Work item: Copy verbatim the block of lines in the entries below whose first line contains "Note: At the" and whose last line contains "- Receive your certificate by email.". Leave out all other lines.
**** Records to use
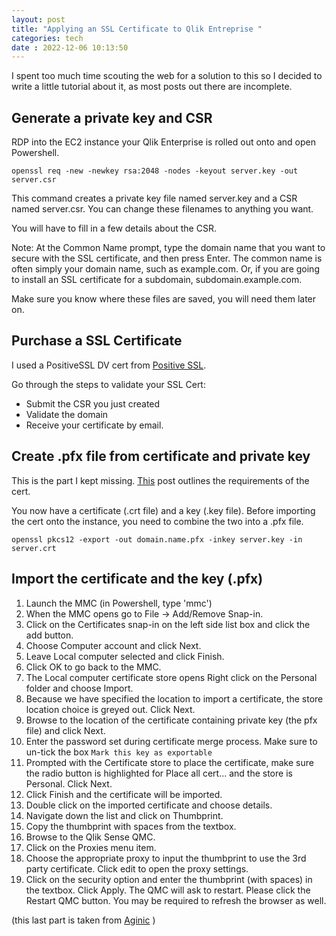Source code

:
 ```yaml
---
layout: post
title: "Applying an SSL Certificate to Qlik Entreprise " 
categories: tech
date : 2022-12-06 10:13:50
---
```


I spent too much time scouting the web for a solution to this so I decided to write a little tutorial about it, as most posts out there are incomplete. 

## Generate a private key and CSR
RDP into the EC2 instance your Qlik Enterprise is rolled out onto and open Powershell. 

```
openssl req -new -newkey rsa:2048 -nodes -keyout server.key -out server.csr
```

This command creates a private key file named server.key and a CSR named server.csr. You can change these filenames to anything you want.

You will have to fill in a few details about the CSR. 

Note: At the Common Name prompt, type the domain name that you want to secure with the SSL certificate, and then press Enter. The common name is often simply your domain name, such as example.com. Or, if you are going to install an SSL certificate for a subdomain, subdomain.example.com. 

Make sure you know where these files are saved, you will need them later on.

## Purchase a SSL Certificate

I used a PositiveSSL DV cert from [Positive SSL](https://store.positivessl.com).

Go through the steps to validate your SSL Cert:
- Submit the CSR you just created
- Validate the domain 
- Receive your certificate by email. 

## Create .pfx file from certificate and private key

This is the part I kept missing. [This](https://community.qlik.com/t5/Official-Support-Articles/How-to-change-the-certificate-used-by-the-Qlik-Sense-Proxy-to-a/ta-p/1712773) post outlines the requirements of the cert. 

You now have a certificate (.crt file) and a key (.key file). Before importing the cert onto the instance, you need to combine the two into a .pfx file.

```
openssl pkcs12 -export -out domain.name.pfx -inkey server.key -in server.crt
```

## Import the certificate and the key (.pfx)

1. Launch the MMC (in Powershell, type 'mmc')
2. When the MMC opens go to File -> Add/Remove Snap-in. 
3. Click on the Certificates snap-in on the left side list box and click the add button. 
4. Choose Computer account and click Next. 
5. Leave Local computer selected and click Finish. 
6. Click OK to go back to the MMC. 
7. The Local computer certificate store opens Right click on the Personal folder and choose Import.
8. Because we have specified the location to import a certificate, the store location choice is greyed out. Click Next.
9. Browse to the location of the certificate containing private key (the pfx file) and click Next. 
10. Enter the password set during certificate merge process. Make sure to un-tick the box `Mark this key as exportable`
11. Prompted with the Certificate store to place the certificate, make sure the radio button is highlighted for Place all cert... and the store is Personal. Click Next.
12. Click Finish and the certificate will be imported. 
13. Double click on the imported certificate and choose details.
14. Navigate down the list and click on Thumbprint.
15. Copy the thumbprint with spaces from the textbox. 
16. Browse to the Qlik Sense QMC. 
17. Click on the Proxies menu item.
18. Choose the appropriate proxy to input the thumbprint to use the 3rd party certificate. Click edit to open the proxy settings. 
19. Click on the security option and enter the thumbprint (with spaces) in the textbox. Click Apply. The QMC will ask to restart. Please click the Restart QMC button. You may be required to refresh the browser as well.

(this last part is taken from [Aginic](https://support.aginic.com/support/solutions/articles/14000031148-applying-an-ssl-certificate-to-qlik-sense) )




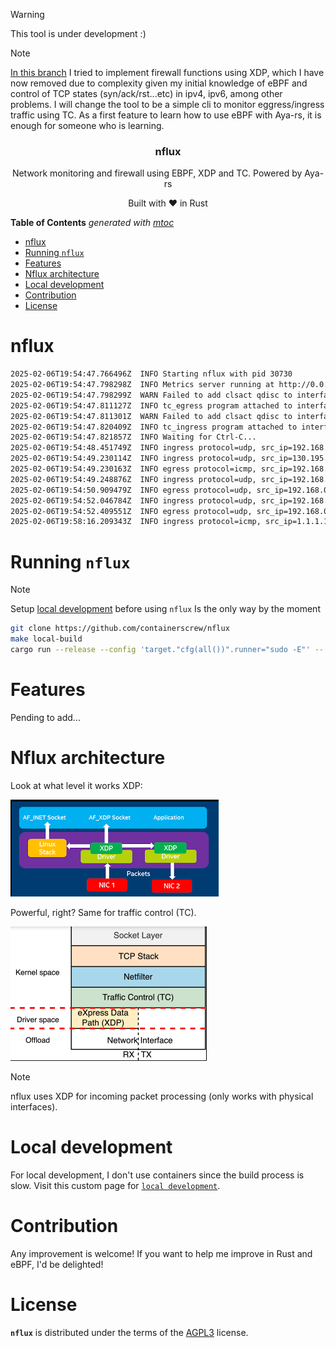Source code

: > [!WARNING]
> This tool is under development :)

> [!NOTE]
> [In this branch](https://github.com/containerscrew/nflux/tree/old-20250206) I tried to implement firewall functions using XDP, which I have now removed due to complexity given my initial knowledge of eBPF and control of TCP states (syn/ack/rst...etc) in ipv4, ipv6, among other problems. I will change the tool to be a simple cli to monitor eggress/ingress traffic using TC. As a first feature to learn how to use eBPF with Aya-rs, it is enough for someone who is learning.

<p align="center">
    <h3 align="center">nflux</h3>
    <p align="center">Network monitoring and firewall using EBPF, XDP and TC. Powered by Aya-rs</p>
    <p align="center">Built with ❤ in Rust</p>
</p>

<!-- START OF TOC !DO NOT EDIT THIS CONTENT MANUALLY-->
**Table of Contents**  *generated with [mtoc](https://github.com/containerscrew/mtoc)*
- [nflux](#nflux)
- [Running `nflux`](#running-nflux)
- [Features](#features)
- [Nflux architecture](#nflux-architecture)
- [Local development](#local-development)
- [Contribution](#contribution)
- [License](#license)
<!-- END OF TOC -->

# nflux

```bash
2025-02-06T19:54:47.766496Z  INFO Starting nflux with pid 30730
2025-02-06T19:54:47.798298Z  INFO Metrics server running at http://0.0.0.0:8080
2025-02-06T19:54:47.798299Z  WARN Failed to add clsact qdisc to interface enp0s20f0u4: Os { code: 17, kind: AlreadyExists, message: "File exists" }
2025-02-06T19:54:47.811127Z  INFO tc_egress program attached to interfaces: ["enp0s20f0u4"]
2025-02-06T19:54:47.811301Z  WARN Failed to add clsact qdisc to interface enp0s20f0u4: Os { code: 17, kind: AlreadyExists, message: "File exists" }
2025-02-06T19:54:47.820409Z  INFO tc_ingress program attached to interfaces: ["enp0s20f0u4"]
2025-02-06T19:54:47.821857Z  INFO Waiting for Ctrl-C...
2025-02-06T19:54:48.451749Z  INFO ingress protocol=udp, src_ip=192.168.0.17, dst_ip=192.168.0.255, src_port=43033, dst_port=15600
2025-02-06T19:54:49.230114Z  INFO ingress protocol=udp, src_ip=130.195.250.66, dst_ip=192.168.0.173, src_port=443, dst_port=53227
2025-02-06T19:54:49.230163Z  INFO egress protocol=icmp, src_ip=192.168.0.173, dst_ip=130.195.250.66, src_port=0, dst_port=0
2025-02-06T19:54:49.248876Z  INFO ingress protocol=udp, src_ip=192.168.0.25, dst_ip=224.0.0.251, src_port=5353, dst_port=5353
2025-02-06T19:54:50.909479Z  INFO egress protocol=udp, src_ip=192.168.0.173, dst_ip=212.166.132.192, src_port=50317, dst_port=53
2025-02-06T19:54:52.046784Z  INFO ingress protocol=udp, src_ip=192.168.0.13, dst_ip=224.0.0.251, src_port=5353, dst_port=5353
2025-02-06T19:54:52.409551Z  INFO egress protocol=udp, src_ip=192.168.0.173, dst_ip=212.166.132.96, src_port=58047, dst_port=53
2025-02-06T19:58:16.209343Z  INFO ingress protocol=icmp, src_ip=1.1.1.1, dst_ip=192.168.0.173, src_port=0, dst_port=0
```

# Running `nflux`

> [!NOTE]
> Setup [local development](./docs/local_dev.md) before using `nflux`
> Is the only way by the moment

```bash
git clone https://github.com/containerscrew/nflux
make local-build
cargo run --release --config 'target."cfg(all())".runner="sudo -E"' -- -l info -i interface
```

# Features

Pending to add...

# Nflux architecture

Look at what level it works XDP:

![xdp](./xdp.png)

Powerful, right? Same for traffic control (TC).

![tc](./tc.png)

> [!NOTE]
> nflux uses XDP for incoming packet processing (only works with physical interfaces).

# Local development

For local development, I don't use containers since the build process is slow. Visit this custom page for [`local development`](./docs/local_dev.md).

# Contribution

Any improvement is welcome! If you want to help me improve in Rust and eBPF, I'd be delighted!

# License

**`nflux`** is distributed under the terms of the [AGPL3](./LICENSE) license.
********
Written response:
Note: At the Common Name prompt, type the domain name that you want to secure with the SSL certificate, and then press Enter. The common name is often simply your domain name, such as example.com. Or, if you are going to install an SSL certificate for a subdomain, subdomain.example.com. 

Make sure you know where these files are saved, you will need them later on.

## Purchase a SSL Certificate

I used a PositiveSSL DV cert from [Positive SSL](https://store.positivessl.com).

Go through the steps to validate your SSL Cert:
- Submit the CSR you just created
- Validate the domain 
- Receive your certificate by email. 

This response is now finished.